■ Task instructions: If a line in the entries below includes "DxOSProvider", pick it out and copy it.

■ Data for this exercise:
-- Opening Marker --
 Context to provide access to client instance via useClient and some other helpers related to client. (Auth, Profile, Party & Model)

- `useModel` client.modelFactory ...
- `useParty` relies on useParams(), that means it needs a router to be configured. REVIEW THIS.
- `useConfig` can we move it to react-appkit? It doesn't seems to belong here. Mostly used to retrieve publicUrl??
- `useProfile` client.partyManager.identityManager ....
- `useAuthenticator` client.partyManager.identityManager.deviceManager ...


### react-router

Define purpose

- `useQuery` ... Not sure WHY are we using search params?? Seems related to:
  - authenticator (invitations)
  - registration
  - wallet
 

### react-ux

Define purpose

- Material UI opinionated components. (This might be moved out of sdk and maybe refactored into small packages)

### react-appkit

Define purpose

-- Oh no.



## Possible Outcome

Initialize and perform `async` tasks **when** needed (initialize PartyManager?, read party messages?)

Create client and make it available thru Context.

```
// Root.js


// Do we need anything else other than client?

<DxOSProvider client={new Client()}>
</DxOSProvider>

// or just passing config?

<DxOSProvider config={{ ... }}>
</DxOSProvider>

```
-- Closing Marker --
■ Written answer:
<DxOSProvider client={new Client()}>
</DxOSProvider>
<DxOSProvider config={{ ... }}>
</DxOSProvider>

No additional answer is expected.